A Gentle Madness: Bibliophiles, Bibliomanes, and the Eternal Passion for Books is a 1995 nonfiction book of book collecting case studies by Nicholas A. Basbanes. It was a 1995 National Book Critics Circle Award finalist.

== Synopsis ==
The first section of the book features famous book collectors from Antiquities to the modern day. Past collectors mentioned include the likes of Alexander the Great, Petrarch, and Catherine the Great. Modern collectors include people like Aaron Lansky and Charles L. Blockson.

A Gentle Madness also covered Stephen Blumberg, who had stolen over $10 million worth of books from libraries.

== Development ==
The title is derived from a quote by Benjamin Thomas regarding his grandfather Isaiah Thomas, founder of the American Antiquarian Society, who was stricken with "the gentlest of infirmities, bibliomania."
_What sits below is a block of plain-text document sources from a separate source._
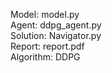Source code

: Model: model.py  
Agent: ddpg_agent.py   
Solution: Navigator.py   
Report: report.pdf  
Algorithm: DDPG  
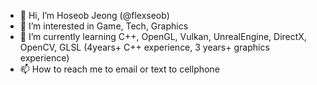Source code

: - 👋 Hi, I’m Hoseob Jeong (@flexseob)
- 👀 I’m interested in Game, Tech, Graphics
- 🌱 I’m currently learning C++, OpenGL, Vulkan, UnrealEngine, DirectX, OpenCV, GLSL (4years+ C++ experience, 3 years+ graphics experience)
- 📫 How to reach me to email or text to cellphone

<!---
flexseob/flexseob is a ✨ special ✨ repository because its `README.md` (this file) appears on your GitHub profile.
You can click the Preview link to take a look at your changes.
--->

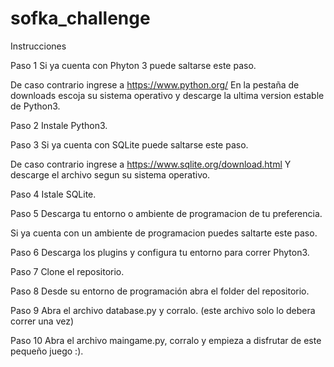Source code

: # sofka_challenge

Instrucciones

Paso 1
Si ya cuenta con Phyton 3 puede saltarse este paso.

De caso contrario ingrese a https://www.python.org/
En la pestaña de downloads escoja su sistema operativo y descarge la ultima version estable de Python3.

Paso 2
Instale Python3.

Paso 3
Si ya cuenta con SQLite puede saltarse este paso.

De caso contrario ingrese a https://www.sqlite.org/download.html
Y descarge el archivo segun su sistema operativo.

Paso 4 
Istale SQLite.

Paso 5
Descarga tu entorno o ambiente de programacion de tu preferencia.

Si ya cuenta con un ambiente de programacion puedes saltarte este paso.

Paso 6
Descarga los plugins y configura tu entorno para correr Phyton3.

Paso 7
Clone el repositorio.

Paso 8
Desde su entorno de programación abra el folder del repositorio.

Paso 9
Abra el archivo database.py y corralo. (este archivo solo lo debera correr una vez)

Paso 10
Abra el archivo maingame.py, corralo y empieza a disfrutar de este pequeño juego :).


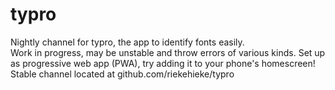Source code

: # typro
Nightly channel for typro, the app to identify fonts easily. <br>
Work in progress, may be unstable and throw errors of various kinds.
Set up as progressive web app (PWA), try adding it to your phone's homescreen!
Stable channel located at github.com/riekehieke/typro
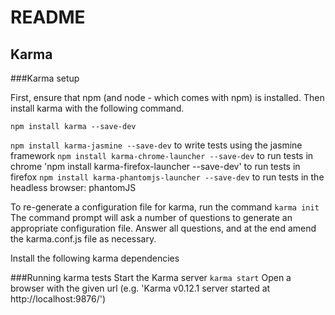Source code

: README
======

Karma
------------

###Karma setup

First, ensure that npm (and node - which comes with npm) is installed.
Then install karma with the following command.

  `npm install karma --save-dev`

  `npm install karma-jasmine --save-dev` to write tests using the jasmine framework
  `npm install karma-chrome-launcher --save-dev` to run tests in chrome
  'npm install karma-firefox-launcher --save-dev' to run tests in firefox
  `npm install karma-phantomjs-launcher --save-dev` to run tests in the headless browser: phantomJS

To re-generate a configuration file for karma, run the command
  `karma init`
The command prompt will ask a number of questions to generate an appropriate configuration file. Answer all questions, and at the end amend the karma.conf.js file as necessary.

Install the following karma dependencies

###Running karma tests
Start the Karma server
  `karma start`
Open a browser with the given url (e.g. 'Karma v0.12.1 server started at http://localhost:9876/')

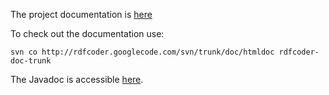 The project documentation is [here](http://rdfcoder.googlecode.com/svn/trunk/doc/htmldoc/index.html)

To check out the documentation use:

` svn co http://rdfcoder.googlecode.com/svn/trunk/doc/htmldoc rdfcoder-doc-trunk `

The Javadoc is accessible [here](http://rdfcoder.googlecode.com/svn/trunk/javadoc/index.html).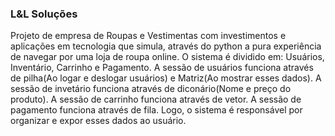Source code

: ### L&L Soluções
Projeto de empresa de Roupas e Vestimentas com investimentos e aplicações em tecnologia que simula, através do python a pura experiência
de navegar por uma loja de roupa online. O sistema é dividido em: Usuários, Inventário, Carrinho e Pagamento. A sessão de usuários funciona através de pilha(Ao logar e deslogar usuários) e Matriz(Ao  mostrar esses dados). A sessão de invetário funciona através de diconário(Nome e preço do produto). A sessão de carrinho funciona através de vetor. A sessão de pagamento funciona através de fila. Logo, o sistema é responsável por organizar e expor esses dados ao usuário. 
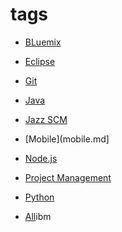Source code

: # tags

* [BLuemix](bluemix.md)

* [Eclipse](eclipse.md)

* [Git](git.md)

* [Java](java.md)

* [Jazz SCM](jazz_scm.md)

* [Mobile](mobile.md]

* [Node.js](nodejs.md)

* [Project Management](project_man.md)

* [Python](phython.md)

* [All](all.md)ibm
Basbanes was motivated to write the book after his wife, Constance, encouraged him to do more research on book collecting after he wrote an article for the Boston University's Bostonia alumni magazine in 1989 regarding notable Boston book collections. The book was subsequently dedicated to Constance. He began writing the book part-time while working as an editor for the book section of the Telegram & Gazette, until he was fired in 1991 due to cost-cutting measures.

Most of the research was conducted at Harvard University's Widener Library. However, Basbanes also traveled to several metropolitan cities, such as London and Paris, to attend auctions and interview collectors. He also went to Iowa for book thief Stephen Blumberg's trial. Widener Library was one of Blumberg's targets. Basbanes had to spend profusely to maintain his research, using up savings and taking advances on book royalties.

== Release ==
Basbanes had initially contracted with publisher Random House to release the book. However, due to corporate downsizing at the company in 1992, his editor was fired and his book's release was dropped despite being advertised.
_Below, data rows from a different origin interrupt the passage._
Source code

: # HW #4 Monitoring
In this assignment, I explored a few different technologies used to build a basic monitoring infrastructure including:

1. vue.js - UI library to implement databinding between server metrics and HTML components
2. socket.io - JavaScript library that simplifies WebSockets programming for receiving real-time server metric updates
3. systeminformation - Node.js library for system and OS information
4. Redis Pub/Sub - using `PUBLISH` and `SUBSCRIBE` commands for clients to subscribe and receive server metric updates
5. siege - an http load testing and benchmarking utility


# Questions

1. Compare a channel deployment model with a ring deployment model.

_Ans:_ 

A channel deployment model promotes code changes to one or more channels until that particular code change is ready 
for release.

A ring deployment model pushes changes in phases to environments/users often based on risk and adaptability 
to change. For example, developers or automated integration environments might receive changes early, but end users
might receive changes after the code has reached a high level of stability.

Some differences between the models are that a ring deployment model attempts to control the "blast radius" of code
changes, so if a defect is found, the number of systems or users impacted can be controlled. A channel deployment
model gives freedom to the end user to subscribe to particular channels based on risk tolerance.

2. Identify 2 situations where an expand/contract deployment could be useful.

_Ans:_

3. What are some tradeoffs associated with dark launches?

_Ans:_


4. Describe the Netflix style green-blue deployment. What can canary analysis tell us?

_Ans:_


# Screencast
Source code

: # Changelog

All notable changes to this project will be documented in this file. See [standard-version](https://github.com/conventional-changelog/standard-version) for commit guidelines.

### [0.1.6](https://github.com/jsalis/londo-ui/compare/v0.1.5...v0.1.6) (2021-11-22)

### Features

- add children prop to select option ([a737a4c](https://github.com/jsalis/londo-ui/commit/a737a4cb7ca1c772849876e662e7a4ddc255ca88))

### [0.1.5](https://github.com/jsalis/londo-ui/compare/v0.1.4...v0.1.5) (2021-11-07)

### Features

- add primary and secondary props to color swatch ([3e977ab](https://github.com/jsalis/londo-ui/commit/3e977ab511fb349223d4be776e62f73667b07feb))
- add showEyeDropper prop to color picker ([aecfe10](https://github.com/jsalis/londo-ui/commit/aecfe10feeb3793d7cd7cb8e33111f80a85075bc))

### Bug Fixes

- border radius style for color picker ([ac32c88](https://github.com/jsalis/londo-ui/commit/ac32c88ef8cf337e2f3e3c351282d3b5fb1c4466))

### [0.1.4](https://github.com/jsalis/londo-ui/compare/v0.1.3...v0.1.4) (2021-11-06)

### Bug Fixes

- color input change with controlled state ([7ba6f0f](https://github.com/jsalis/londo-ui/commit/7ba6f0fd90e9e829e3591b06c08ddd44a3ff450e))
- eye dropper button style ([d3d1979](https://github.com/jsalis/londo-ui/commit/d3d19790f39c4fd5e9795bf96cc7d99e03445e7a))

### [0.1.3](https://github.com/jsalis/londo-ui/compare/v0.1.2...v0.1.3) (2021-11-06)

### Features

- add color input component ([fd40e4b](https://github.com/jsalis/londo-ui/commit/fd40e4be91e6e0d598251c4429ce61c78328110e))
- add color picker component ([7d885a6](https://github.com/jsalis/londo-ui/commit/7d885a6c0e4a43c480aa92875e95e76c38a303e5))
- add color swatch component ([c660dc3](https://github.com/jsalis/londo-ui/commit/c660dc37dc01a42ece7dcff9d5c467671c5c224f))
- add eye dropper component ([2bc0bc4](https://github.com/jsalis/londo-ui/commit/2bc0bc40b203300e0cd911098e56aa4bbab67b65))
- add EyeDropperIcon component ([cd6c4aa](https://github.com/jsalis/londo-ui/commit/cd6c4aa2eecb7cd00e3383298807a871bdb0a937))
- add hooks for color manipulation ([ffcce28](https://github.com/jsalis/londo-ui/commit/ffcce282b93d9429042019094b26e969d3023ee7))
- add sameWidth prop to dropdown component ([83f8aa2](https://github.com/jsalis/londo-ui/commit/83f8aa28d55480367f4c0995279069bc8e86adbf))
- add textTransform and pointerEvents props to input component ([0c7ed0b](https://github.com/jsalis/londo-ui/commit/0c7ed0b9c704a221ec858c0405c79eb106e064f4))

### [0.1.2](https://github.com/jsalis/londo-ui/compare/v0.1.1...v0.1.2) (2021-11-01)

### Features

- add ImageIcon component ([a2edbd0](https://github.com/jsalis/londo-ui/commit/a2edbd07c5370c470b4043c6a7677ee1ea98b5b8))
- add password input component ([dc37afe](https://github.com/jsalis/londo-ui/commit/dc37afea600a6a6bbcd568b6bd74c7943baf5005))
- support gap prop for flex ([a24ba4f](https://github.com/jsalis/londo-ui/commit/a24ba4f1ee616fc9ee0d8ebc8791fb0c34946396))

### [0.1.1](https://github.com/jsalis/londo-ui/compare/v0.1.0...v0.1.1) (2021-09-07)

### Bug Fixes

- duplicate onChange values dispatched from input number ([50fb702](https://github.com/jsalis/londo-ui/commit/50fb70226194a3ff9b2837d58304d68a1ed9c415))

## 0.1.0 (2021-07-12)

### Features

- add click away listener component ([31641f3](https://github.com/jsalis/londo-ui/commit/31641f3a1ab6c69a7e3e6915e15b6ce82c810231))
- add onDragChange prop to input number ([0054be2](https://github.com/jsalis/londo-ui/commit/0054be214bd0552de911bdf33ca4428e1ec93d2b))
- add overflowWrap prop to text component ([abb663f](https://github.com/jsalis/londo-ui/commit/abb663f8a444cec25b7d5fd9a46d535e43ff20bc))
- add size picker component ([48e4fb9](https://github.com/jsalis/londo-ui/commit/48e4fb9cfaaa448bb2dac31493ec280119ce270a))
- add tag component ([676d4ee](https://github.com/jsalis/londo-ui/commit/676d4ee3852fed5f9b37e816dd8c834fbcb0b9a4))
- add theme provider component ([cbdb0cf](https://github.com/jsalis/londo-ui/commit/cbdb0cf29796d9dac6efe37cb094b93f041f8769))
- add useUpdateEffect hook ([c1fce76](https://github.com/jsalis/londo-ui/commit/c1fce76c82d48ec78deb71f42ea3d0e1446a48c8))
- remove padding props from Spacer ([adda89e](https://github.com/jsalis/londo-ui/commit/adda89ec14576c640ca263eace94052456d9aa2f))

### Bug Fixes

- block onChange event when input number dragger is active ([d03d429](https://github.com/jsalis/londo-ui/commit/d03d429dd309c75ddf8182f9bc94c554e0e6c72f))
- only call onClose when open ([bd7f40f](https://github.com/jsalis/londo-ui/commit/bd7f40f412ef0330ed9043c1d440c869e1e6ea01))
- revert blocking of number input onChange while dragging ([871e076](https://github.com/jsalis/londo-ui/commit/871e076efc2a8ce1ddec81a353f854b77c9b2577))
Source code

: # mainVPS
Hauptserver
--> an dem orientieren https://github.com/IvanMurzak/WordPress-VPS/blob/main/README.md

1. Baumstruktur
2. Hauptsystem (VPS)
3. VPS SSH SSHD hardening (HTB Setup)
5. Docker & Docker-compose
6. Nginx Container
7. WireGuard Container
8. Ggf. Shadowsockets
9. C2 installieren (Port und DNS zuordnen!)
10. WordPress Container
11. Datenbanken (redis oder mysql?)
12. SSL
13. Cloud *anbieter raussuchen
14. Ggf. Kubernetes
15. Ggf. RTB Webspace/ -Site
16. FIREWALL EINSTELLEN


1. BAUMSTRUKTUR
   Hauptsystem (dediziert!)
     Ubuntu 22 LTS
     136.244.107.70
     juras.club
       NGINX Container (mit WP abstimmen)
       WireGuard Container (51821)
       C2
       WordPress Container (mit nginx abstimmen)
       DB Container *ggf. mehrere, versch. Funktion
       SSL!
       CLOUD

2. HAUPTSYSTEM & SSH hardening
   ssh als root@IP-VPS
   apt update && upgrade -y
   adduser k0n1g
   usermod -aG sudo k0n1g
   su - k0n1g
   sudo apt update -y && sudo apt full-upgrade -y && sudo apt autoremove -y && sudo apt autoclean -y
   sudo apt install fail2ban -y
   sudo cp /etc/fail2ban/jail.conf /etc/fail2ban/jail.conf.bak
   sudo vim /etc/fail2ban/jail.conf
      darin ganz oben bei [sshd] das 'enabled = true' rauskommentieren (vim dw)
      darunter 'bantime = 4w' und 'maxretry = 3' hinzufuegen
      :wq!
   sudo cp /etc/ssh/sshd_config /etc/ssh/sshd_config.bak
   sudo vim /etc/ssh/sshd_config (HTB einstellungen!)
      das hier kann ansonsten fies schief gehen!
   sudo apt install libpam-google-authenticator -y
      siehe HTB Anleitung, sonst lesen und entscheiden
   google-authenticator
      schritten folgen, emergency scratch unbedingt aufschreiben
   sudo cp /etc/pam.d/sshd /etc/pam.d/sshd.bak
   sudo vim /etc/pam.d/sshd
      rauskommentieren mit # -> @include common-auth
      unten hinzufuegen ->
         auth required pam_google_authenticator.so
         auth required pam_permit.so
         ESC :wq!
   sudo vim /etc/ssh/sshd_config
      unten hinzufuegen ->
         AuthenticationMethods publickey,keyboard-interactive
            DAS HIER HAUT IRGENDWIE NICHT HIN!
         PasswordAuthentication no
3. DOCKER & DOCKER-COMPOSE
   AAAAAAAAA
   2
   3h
The book was released fall of 1995 by Henry Holt and Company with an initial printing of 7,500, which sold out in three days

The "definitive edition" was published, in print and digital, in 2012.

== Reception ==
Upon its release, reviews were mostly positive and most critics recommended the book for those who were interested in the medium of books or its collection.
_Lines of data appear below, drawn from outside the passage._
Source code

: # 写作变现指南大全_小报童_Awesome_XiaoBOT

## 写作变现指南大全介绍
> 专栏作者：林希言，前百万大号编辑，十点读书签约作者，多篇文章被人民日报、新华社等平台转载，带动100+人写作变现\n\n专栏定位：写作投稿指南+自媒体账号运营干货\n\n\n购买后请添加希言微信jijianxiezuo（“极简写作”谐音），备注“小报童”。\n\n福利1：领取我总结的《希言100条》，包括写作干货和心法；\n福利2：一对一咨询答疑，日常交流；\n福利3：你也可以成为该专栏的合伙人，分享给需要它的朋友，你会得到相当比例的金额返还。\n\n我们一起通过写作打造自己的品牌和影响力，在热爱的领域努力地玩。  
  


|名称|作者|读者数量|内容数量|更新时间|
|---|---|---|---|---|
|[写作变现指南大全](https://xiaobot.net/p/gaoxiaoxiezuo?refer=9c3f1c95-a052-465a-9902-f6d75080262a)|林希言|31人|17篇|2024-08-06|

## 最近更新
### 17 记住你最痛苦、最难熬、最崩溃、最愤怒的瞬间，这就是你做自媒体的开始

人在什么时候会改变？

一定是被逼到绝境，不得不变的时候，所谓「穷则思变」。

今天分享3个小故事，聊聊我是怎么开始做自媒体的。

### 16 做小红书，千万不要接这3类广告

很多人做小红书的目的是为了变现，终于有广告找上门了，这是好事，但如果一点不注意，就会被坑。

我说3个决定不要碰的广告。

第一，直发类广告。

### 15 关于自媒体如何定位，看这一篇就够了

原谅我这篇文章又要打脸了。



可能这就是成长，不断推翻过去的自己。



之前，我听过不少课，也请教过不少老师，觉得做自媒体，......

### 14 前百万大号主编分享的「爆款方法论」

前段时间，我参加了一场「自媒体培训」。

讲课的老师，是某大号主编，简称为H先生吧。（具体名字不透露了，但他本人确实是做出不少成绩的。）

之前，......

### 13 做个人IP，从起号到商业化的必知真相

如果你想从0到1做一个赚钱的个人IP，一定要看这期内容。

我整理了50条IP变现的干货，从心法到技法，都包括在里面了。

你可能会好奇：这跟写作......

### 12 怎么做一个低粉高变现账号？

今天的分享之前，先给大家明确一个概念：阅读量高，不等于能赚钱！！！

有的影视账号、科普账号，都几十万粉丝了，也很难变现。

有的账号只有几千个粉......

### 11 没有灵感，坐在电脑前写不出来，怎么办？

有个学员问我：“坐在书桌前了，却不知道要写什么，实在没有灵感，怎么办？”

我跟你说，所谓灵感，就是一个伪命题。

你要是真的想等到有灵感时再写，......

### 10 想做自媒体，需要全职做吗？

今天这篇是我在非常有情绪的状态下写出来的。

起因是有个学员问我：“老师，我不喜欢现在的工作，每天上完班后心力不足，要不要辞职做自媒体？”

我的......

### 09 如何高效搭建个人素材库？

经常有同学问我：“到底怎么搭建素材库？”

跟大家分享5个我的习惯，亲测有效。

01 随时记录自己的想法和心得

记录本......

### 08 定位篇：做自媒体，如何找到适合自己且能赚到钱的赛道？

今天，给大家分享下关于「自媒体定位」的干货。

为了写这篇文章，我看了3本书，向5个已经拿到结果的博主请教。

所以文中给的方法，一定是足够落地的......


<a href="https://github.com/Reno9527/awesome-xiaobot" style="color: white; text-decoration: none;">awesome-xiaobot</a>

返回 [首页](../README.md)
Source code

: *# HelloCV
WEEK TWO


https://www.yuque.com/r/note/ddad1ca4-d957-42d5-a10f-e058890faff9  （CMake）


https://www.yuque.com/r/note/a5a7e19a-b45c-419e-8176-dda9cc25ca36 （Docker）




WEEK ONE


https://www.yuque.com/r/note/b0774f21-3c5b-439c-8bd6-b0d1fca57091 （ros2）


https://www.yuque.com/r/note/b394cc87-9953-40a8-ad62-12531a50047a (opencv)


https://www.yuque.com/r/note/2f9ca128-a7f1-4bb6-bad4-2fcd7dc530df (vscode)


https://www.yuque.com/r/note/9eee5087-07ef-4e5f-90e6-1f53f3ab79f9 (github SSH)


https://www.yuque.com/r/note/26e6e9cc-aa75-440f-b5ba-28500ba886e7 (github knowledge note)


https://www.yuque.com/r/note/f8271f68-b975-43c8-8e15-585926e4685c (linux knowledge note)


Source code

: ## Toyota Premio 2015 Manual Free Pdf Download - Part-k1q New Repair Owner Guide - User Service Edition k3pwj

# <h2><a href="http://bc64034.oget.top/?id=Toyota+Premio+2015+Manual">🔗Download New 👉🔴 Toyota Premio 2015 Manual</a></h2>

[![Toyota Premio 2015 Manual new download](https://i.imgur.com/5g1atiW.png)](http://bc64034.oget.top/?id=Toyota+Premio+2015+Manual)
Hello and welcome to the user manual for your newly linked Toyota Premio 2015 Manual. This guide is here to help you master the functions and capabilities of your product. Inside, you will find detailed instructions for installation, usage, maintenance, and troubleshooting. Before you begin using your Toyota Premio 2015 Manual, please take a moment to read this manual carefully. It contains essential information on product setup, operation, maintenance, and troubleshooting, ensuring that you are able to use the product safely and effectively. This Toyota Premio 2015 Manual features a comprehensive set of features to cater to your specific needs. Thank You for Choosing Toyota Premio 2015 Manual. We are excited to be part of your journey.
Kirkus Reviews wrote that A Gentle Madness numerous anecdotes manages to capture the spirit of acquiring books, although it "never really gets to the bottom of bibliomania." Furthermore, they wrote that the book is a "Must reading for any book collector, and a nice addition to even modest personal libraries." Philip Kopper for The New York Times praised its vast compilation of colorful collecting characters. However, he noted that the book is also overblown and repetitive in places, noting Basbane's propensity for superlatives and the book's comprehensive but not definitive account of the subject. Michael Dirda of The Washington Post called it a "ingratiating and altogether enjoyable book", praising the book's "wonderful gallery of modern eccentrics" despite its occasional lapses in literary history.

In 1995, it was selected as a General Nonfiction finalist for the National Book Critics Circle Award.

=== Legacy ===
In 2010, Allison Hoover Bartlett writing for the Wall Street Journal named it one of the most influential works about book collecting published in the twentieth century.